The beauty of a fixed-income security is that the investor can expect to receive a certain amount of cash, provided the bond or debt instrument is held until maturity (and its issuer does not default).
Most bonds pay interest semi-annually, which means you receive two payments each year. So with a $1,000 bond that has a 10% semi-annual coupon, you would receive $50 (5% *$1,000) twice per year for the next 10 years.
Bond Yield Concerns
Most investors, however, are concerned not with the coupon payment, but with the bond yield, which is a measure of the income generated by a bond, calculated as the interest divided by the price. So if your bond is selling at $1,000, or par, the coupon payment is equal to the yield, which in this case is 10%.
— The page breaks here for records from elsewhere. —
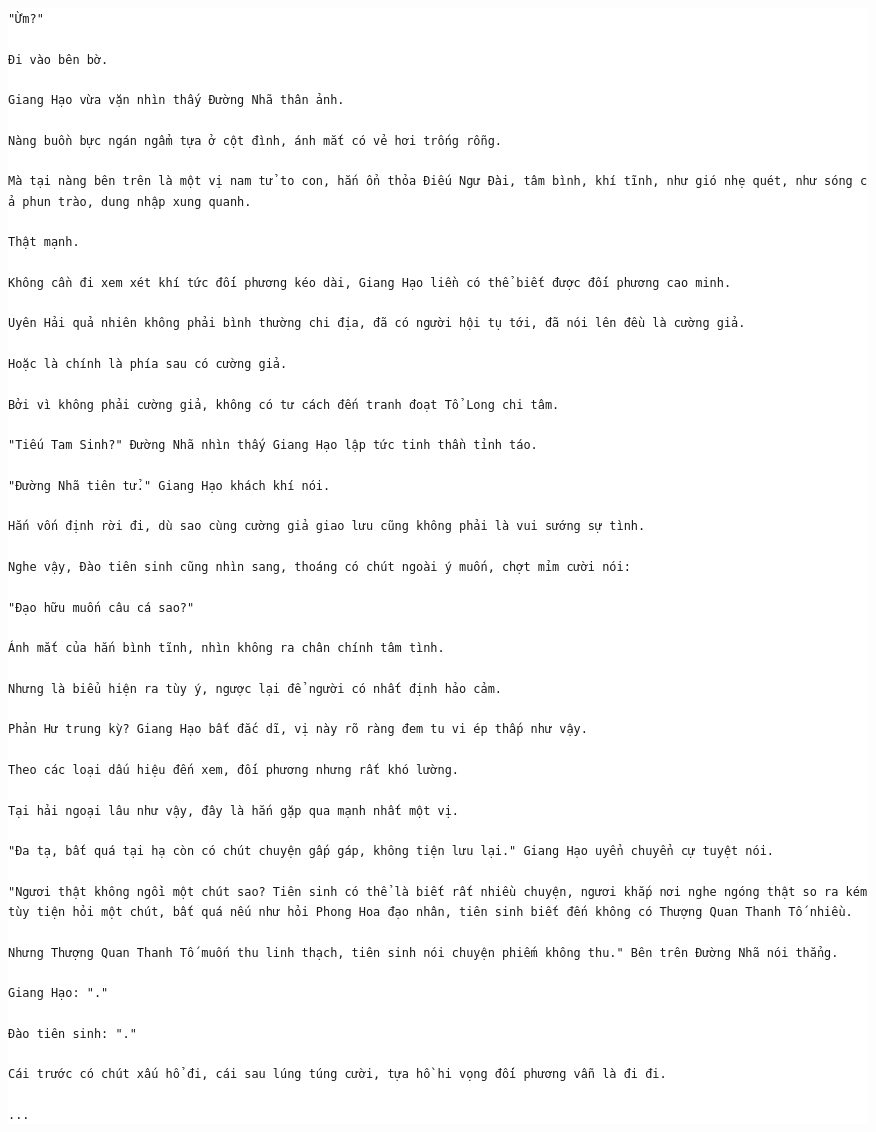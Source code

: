 	"Ừm?"

	Đi vào bên bờ.

	Giang Hạo vừa vặn nhìn thấy Đường Nhã thân ảnh.

	Nàng buồn bực ngán ngẩm tựa ở cột đình, ánh mắt có vẻ hơi trống rỗng.

	Mà tại nàng bên trên là một vị nam tử to con, hắn ổn thỏa Điếu Ngư Đài, tâm bình, khí tĩnh, như gió nhẹ quét, như sóng cả phun trào, dung nhập xung quanh.

	Thật mạnh.

	Không cần đi xem xét khí tức đối phương kéo dài, Giang Hạo liền có thể biết được đối phương cao minh.

	Uyên Hải quả nhiên không phải bình thường chi địa, đã có người hội tụ tới, đã nói lên đều là cường giả.

	Hoặc là chính là phía sau có cường giả.

	Bởi vì không phải cường giả, không có tư cách đến tranh đoạt Tổ Long chi tâm.

	"Tiếu Tam Sinh?" Đường Nhã nhìn thấy Giang Hạo lập tức tinh thần tỉnh táo.

	"Đường Nhã tiên tử." Giang Hạo khách khí nói.

	Hắn vốn định rời đi, dù sao cùng cường giả giao lưu cũng không phải là vui sướng sự tình.

	Nghe vậy, Đào tiên sinh cũng nhìn sang, thoáng có chút ngoài ý muốn, chợt mỉm cười nói:

	"Đạo hữu muốn câu cá sao?"

	Ánh mắt của hắn bình tĩnh, nhìn không ra chân chính tâm tình.

	Nhưng là biểu hiện ra tùy ý, ngược lại để người có nhất định hảo cảm.

	Phản Hư trung kỳ? Giang Hạo bất đắc dĩ, vị này rõ ràng đem tu vi ép thấp như vậy.

	Theo các loại dấu hiệu đến xem, đối phương nhưng rất khó lường.

	Tại hải ngoại lâu như vậy, đây là hắn gặp qua mạnh nhất một vị.

	"Đa tạ, bất quá tại hạ còn có chút chuyện gấp gáp, không tiện lưu lại." Giang Hạo uyển chuyển cự tuyệt nói.

	"Ngươi thật không ngồi một chút sao? Tiên sinh có thể là biết rất nhiều chuyện, ngươi khắp nơi nghe ngóng thật so ra kém tùy tiện hỏi một chút, bất quá nếu như hỏi Phong Hoa đạo nhân, tiên sinh biết đến không có Thượng Quan Thanh Tố nhiều.

	Nhưng Thượng Quan Thanh Tố muốn thu linh thạch, tiên sinh nói chuyện phiếm không thu." Bên trên Đường Nhã nói thẳng.

	Giang Hạo: "."

	Đào tiên sinh: "."

	Cái trước có chút xấu hổ đi, cái sau lúng túng cười, tựa hồ hi vọng đối phương vẫn là đi đi.

	...




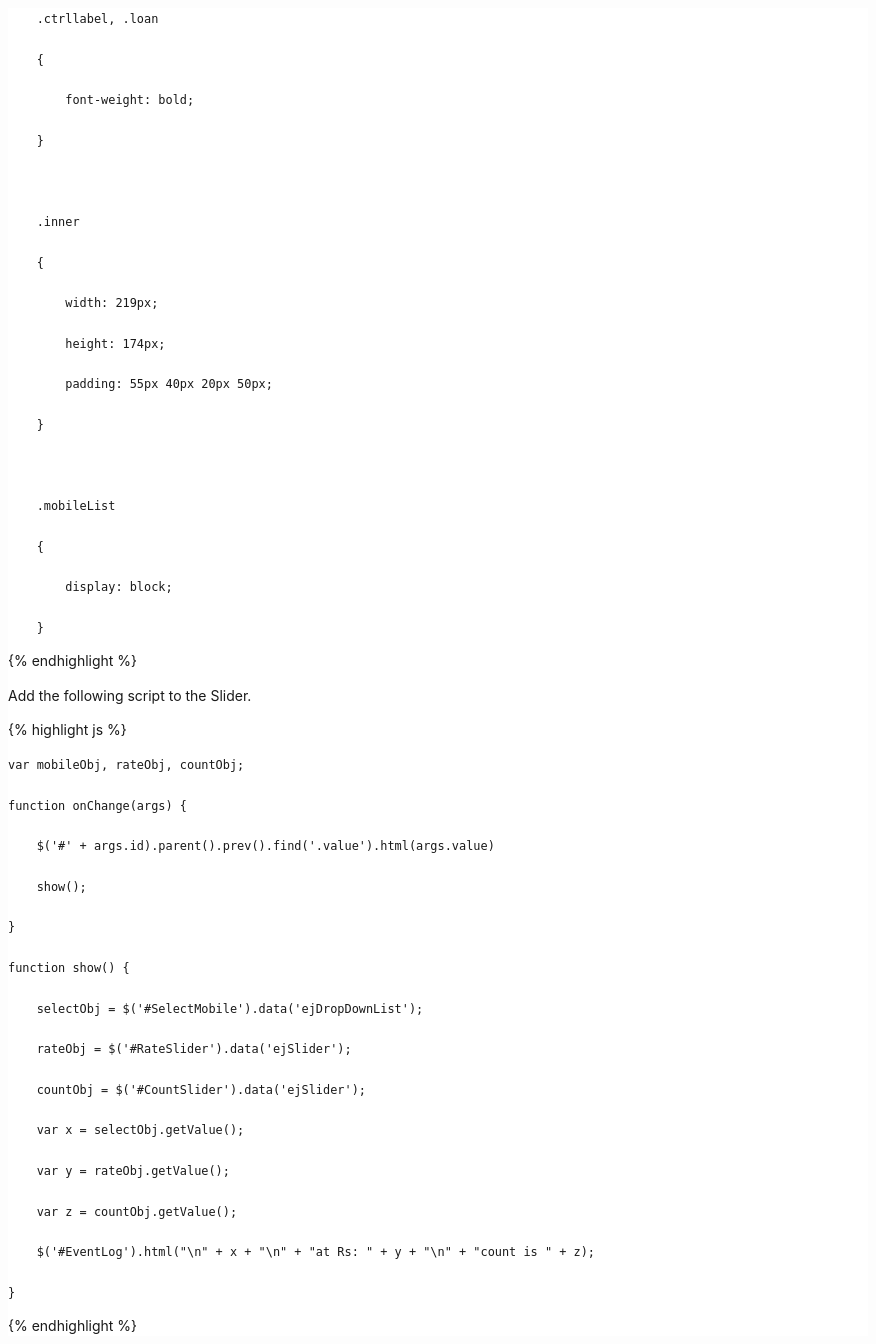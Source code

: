         .ctrllabel, .loan

        {

            font-weight: bold;

        }



        .inner

        {

            width: 219px;

            height: 174px;

            padding: 55px 40px 20px 50px;

        }



        .mobileList

        {

            display: block;

        }



{% endhighlight %}



Add the following script to the Slider.

{% highlight js %}

    var mobileObj, rateObj, countObj;

    function onChange(args) {

        $('#' + args.id).parent().prev().find('.value').html(args.value)

        show();

    }

    function show() {

        selectObj = $('#SelectMobile').data('ejDropDownList');

        rateObj = $('#RateSlider').data('ejSlider');

        countObj = $('#CountSlider').data('ejSlider');

        var x = selectObj.getValue();

        var y = rateObj.getValue();

        var z = countObj.getValue();

        $('#EventLog').html("\n" + x + "\n" + "at Rs: " + y + "\n" + "count is " + z);

    }



{% endhighlight %}
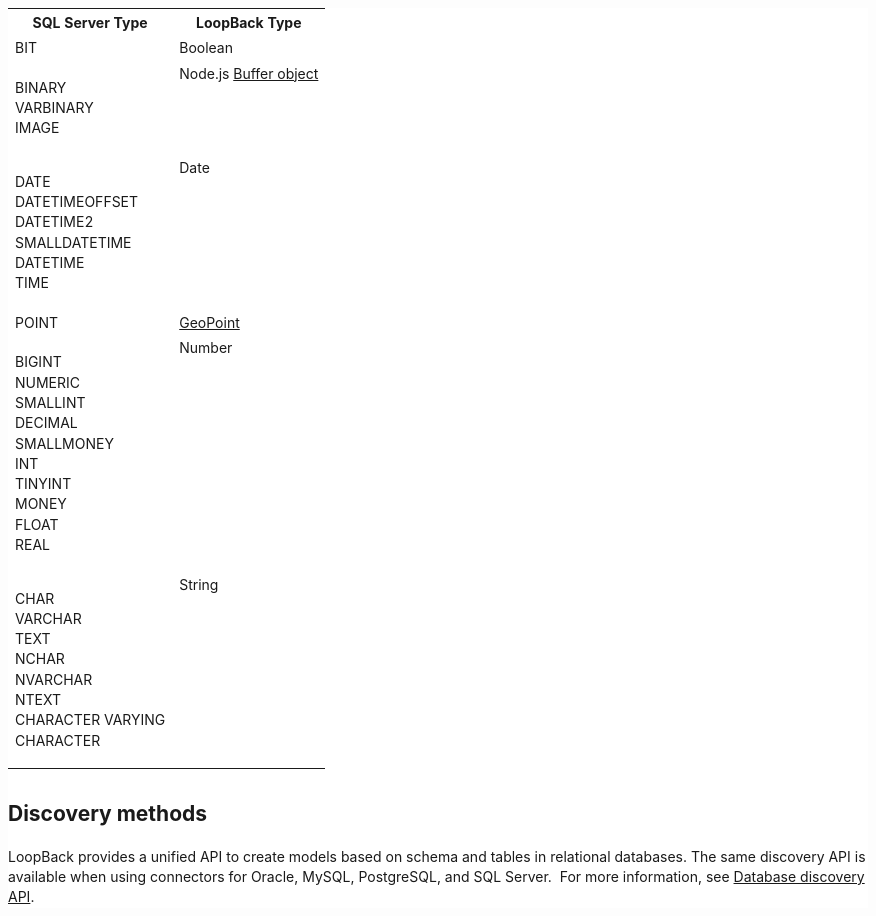 <table>
  <tbody>
    <tr>
      <th>SQL Server Type</th>
      <th>LoopBack Type</th>
    </tr>
    <tr>
      <td>BIT</td>
      <td>Boolean</td>
    </tr>
    <tr>
      <td>
        <p>BINARY<br>VARBINARY<br>IMAGE</p>
      </td>
      <td>Node.js&nbsp;<a class="external-link" href="http://nodejs.org/api/buffer.html" rel="nofollow">Buffer object</a></td>
    </tr>
    <tr>
      <td>
        <p>DATE<br>DATETIMEOFFSET<br>DATETIME2<br>SMALLDATETIME<br>DATETIME<br>TIME</p>
      </td>
      <td>Date</td>
    </tr>
    <tr>
      <td>POINT</td>
      <td><a href="https://docs.strongloop.com/display/zh/GeoPoint+class">GeoPoint</a></td>
    </tr>
    <tr>
      <td>
        <p>BIGINT<br>NUMERIC<br>SMALLINT<br>DECIMAL<br>SMALLMONEY<br>INT<br>TINYINT<br>MONEY<br>FLOAT<br>REAL</p>
      </td>
      <td>Number</td>
    </tr>
    <tr>
      <td>
        <p>CHAR<br>VARCHAR<br>TEXT<br>NCHAR<br>NVARCHAR<br>NTEXT<br>CHARACTER VARYING<br>CHARACTER</p>
      </td>
      <td>String</td>
    </tr>
  </tbody>
</table>

## Discovery methods

LoopBack provides a unified API to create models based on schema and tables in relational databases. The same discovery API is available when using connectors for Oracle, MySQL, PostgreSQL, and SQL Server.  For more information, see [Database discovery API](/doc/{{page.lang}}/lb2/Database-discovery-API.html).
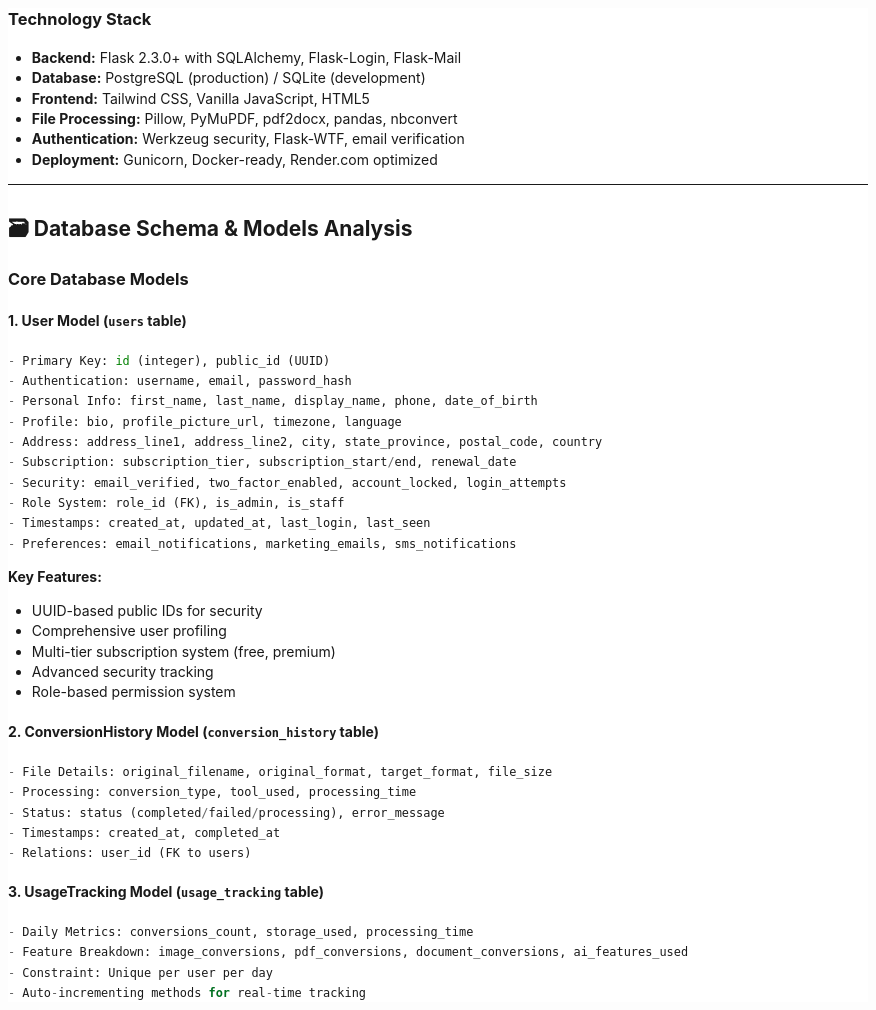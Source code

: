 ### **Technology Stack**
- **Backend:** Flask 2.3.0+ with SQLAlchemy, Flask-Login, Flask-Mail
- **Database:** PostgreSQL (production) / SQLite (development)
- **Frontend:** Tailwind CSS, Vanilla JavaScript, HTML5
- **File Processing:** Pillow, PyMuPDF, pdf2docx, pandas, nbconvert
- **Authentication:** Werkzeug security, Flask-WTF, email verification
- **Deployment:** Gunicorn, Docker-ready, Render.com optimized

---

## 🗃️ **Database Schema & Models Analysis**

### **Core Database Models**

#### **1. User Model** (`users` table)
```python
- Primary Key: id (integer), public_id (UUID)
- Authentication: username, email, password_hash
- Personal Info: first_name, last_name, display_name, phone, date_of_birth
- Profile: bio, profile_picture_url, timezone, language
- Address: address_line1, address_line2, city, state_province, postal_code, country
- Subscription: subscription_tier, subscription_start/end, renewal_date
- Security: email_verified, two_factor_enabled, account_locked, login_attempts
- Role System: role_id (FK), is_admin, is_staff
- Timestamps: created_at, updated_at, last_login, last_seen
- Preferences: email_notifications, marketing_emails, sms_notifications
```

**Key Features:**
- UUID-based public IDs for security
- Comprehensive user profiling
- Multi-tier subscription system (free, premium)
- Advanced security tracking
- Role-based permission system

#### **2. ConversionHistory Model** (`conversion_history` table)
```python
- File Details: original_filename, original_format, target_format, file_size
- Processing: conversion_type, tool_used, processing_time
- Status: status (completed/failed/processing), error_message
- Timestamps: created_at, completed_at
- Relations: user_id (FK to users)
```

#### **3. UsageTracking Model** (`usage_tracking` table)
```python
- Daily Metrics: conversions_count, storage_used, processing_time
- Feature Breakdown: image_conversions, pdf_conversions, document_conversions, ai_features_used
- Constraint: Unique per user per day
- Auto-incrementing methods for real-time tracking
```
But bond prices are affected by, among other things, the interest offered by other income-producing bonds. As such, bond prices fluctuate, and in turn, so do bond yields (For further reading, check out Bond Basics and Advanced Bond Concepts).
If I Buy A $1,000 10-Year Bond With A 10% Coupon, Will I Receive $100 Each Year?
To further illustrate the difference between yield and coupon payments, let's consider your $1,000 bond with a 10% coupon and its 10% yield ($100 / $1,000). Now, if the market price fluctuated and valued your bond to be worth $800, your yield would now be 12.5% ($100 / $800), but the $50 semi-annual coupon payments would not change.
Conversely, if the bond price were to shoot up to $1,250, your yield would decrease to 8% ($100 / $1,250), but again, you would still receive the same $50 semi-annual coupon payments.